Segment Open
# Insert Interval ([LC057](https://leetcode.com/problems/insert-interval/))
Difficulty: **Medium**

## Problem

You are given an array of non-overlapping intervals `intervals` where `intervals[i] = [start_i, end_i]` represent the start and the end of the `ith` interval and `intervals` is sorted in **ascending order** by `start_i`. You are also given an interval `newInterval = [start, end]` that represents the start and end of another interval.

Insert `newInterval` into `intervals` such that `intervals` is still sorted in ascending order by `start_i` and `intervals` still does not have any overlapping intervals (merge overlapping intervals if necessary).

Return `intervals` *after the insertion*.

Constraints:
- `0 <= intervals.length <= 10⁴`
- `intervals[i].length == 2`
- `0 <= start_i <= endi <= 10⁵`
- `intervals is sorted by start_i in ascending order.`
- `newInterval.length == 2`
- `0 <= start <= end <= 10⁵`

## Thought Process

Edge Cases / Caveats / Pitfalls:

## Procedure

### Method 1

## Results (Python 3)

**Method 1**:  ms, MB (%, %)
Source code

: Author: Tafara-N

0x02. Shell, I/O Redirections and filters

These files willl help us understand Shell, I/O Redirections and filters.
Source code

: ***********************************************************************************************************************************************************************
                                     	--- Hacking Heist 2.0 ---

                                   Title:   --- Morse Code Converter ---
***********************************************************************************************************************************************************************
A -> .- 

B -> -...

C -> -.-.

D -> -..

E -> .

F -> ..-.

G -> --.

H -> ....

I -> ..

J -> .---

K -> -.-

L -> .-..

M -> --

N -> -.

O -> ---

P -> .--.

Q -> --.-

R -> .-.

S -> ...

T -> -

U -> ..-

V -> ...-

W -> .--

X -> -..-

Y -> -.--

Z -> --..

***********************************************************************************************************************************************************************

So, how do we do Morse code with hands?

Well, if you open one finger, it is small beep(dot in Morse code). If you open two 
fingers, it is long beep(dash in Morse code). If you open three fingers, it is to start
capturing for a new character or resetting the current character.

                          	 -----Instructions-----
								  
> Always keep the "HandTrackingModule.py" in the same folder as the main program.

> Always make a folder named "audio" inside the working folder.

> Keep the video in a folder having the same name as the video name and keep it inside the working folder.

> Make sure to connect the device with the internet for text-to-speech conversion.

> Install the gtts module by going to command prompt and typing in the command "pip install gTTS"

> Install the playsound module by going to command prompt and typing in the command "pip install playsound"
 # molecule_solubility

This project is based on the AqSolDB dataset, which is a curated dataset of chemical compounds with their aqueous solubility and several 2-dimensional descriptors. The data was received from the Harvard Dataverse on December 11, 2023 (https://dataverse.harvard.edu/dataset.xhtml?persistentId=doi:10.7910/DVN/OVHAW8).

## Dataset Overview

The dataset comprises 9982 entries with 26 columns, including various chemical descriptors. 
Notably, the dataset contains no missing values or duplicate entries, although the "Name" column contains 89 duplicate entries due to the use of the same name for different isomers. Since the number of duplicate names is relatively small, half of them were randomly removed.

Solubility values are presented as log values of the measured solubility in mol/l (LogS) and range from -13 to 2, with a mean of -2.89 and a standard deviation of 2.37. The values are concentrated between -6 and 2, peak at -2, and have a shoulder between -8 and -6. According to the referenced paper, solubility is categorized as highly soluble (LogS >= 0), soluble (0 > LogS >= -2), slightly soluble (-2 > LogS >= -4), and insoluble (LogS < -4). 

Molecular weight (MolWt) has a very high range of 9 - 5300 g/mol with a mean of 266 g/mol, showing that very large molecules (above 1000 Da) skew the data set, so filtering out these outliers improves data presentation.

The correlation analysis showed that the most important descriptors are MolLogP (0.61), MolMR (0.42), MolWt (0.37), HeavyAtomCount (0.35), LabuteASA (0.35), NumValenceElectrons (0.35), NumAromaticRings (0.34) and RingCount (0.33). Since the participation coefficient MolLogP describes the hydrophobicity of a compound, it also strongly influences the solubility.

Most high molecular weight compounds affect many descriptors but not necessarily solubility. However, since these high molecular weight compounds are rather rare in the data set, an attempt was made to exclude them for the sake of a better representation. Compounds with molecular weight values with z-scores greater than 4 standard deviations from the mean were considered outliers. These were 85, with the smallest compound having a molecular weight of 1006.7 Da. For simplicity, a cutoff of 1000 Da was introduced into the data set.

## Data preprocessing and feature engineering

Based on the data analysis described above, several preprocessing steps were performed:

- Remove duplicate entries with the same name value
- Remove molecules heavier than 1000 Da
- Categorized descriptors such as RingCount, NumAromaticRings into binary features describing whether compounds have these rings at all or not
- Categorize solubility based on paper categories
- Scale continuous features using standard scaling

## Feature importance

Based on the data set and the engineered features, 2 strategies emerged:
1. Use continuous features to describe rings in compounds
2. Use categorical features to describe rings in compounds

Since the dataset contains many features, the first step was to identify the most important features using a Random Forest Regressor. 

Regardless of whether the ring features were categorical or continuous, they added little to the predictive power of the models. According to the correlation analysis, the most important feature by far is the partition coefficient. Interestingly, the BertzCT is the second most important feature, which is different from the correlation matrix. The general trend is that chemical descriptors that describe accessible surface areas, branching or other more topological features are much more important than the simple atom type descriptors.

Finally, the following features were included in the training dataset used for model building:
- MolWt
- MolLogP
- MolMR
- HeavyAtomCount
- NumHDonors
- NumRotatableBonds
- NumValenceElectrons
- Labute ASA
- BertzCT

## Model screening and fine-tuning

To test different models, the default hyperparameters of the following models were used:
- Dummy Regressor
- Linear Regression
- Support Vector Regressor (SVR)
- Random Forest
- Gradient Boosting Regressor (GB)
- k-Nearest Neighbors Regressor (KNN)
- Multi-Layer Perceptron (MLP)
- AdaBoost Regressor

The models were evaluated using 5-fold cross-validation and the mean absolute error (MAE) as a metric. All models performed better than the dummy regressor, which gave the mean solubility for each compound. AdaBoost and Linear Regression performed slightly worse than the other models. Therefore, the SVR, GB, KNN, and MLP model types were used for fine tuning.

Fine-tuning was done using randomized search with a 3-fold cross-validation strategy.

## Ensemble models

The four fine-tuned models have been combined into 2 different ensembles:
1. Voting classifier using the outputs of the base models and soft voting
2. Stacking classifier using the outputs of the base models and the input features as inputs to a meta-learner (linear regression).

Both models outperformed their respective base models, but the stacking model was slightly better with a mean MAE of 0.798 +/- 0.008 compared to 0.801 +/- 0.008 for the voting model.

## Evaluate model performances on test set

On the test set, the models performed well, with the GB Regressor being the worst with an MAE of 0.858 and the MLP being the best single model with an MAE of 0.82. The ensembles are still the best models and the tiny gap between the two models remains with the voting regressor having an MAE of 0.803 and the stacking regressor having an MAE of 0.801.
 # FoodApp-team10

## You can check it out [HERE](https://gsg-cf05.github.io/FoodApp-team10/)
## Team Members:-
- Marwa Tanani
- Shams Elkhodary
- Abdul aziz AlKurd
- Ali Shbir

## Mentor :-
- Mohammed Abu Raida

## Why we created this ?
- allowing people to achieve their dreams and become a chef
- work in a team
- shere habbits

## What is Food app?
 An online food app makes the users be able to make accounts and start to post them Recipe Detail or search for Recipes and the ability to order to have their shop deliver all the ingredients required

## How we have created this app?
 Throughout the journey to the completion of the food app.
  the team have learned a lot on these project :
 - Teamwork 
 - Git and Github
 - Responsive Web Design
Segment Closed
> [TASK DESCRIPTION]: Copy nothing beyond the line containing "--- Morse Code". Transcribe exactly from the first line of the entries down to that line, inclusive.

> [FINAL ANSWER]:
# Insert Interval ([LC057](https://leetcode.com/problems/insert-interval/))
Difficulty: **Medium**

## Problem

You are given an array of non-overlapping intervals `intervals` where `intervals[i] = [start_i, end_i]` represent the start and the end of the `ith` interval and `intervals` is sorted in **ascending order** by `start_i`. You are also given an interval `newInterval = [start, end]` that represents the start and end of another interval.

Insert `newInterval` into `intervals` such that `intervals` is still sorted in ascending order by `start_i` and `intervals` still does not have any overlapping intervals (merge overlapping intervals if necessary).

Return `intervals` *after the insertion*.

Constraints:
- `0 <= intervals.length <= 10⁴`
- `intervals[i].length == 2`
- `0 <= start_i <= endi <= 10⁵`
- `intervals is sorted by start_i in ascending order.`
- `newInterval.length == 2`
- `0 <= start <= end <= 10⁵`

## Thought Process

Edge Cases / Caveats / Pitfalls:

## Procedure

### Method 1

## Results (Python 3)

**Method 1**:  ms, MB (%, %)
Source code

: Author: Tafara-N

0x02. Shell, I/O Redirections and filters

These files willl help us understand Shell, I/O Redirections and filters.
Source code

: ***********************************************************************************************************************************************************************
                                     	--- Hacking Heist 2.0 ---

                                   Title:   --- Morse Code Converter ---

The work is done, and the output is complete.